From The Editor: The Good, Bad and Ugly

John Mayer & Buddy GUy; Sonny Boy Williamson; George Thorogood and his Delaware Destroyers

AT CHRISTMAS TIME, A YEAR AFTER BUDDY HOLLY HIT WITH “EVERY DAY,” a young George Thorogood asked his father why that song wasn’t on the radio again. When Holly sang, “Every day, it’s a gettin’ closer, goin’ faster than a roller coaster,” Thorogood thought Holly was singing about his excited anticipation of kids’ favorite holiday of the year. And when the Stones and Beatles hit a few years later, Thorogood realized that music could turn his whole year into Christmas. “No one told me that this was bad music, that this was something that you shouldn’t be listening to,” he said in our interview for the Influences column.

To us at Elmore,music is like celebrating Christmas all year round. It certainly felt like Christmas to my son Michael and me when we attended The Legends of Blues concert at New York’s Avery Fisher Hall in February. Our publisher Suzanne Cadgène takes a loving behind-the-scenes view of this historic gathering of Chicago and Delta blues innovators in our cover story. The high point for me was watching Buddy Guy take command of a stage filled with icons including Little Milton, Warren Haynes, John Mayer and James Cotton.

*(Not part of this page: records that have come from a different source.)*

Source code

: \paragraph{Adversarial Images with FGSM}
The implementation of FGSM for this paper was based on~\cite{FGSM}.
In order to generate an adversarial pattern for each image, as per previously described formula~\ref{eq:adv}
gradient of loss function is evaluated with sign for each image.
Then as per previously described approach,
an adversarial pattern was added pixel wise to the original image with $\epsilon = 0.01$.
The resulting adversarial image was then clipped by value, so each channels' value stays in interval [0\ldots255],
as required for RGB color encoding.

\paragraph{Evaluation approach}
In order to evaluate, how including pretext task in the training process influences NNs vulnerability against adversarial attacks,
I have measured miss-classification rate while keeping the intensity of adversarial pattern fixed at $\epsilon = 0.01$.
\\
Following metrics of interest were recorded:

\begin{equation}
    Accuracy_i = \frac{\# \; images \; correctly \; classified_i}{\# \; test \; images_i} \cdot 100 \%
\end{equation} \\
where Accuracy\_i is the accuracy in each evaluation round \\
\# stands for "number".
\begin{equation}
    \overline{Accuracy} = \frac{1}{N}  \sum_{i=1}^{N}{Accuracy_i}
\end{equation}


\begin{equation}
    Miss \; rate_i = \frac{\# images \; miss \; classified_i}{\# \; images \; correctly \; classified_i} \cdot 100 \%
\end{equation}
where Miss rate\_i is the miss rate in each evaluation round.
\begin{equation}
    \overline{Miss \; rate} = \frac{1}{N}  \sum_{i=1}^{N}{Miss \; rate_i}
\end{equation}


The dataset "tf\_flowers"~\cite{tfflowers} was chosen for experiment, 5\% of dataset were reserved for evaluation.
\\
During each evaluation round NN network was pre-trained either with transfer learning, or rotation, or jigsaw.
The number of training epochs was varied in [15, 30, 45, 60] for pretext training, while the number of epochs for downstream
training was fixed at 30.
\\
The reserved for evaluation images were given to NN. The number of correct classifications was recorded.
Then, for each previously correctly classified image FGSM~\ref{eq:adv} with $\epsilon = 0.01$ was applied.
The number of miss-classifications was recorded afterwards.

Even Buddy Guy was stoked at being part of that stellar event. “Sometimes when you put a fire under a pot,” he told me later, “it boils all the peas. Even in my younger days in Chicago, I used to try to make another guitar player play more so I cold learn more from him by saying, “I’m gonna run you off this stage,” knowing I can’t, but I want to make him play something so I can learn something from him. I still do this.”

I can almost see the glint in Arnie Goodman’s eyes as he connects the dots between the seminal performers, Muddy Waters and Howlin “Wolf and today’s rock superstars in his “Blues Town” and “Heavyweight Champions” articles. When Neal Slaven turns Arnie on to Chris Franz’s Elmore James biography I can just imagine Arnie tearing the wrapping paper off a special gift. The same for Paul Aaronson as he explains in detail the second Traffic album and its cornerstone role in the lineage of Dave Mason, Steve Winwood and Jim Capaldi in “re.issues.”

George Thorogood’s addendum to his story on Buddy Holly concerning “bad music” is a reference to the belief by some in the ’50s that the rising tide of rock ‘n roll would corrupt our youth. Fifty years later, those who would be corrupted are in leadership positions and nearing retirement. But there are still forces in the world that condemn rock ‘n roll, blues and other forms of American music for all kinds of reasons. Carl Gustafson in his “Kickin’ in Your Stall” column looks at prejudice, a particularly ugly manifestation of people’s fear concerning the power of music in the hands of talented African Americans like Sonny Boy Williamson. And there are all kinds of forces who seek to homogenize the sounds that have given every day a touch of Christmas for several generations.

You’re not going to hear the best stuff by only sitting back and listening to your car radio. Those who are proactive, attend the festivals that we at Elmore support and read this magazine know that the excitement George Thorogood felt when he first heard Buddy Holly’s “Every Day” is still out there to be experienced.We feel it, and we hope our magazine helps you feel the joy, too.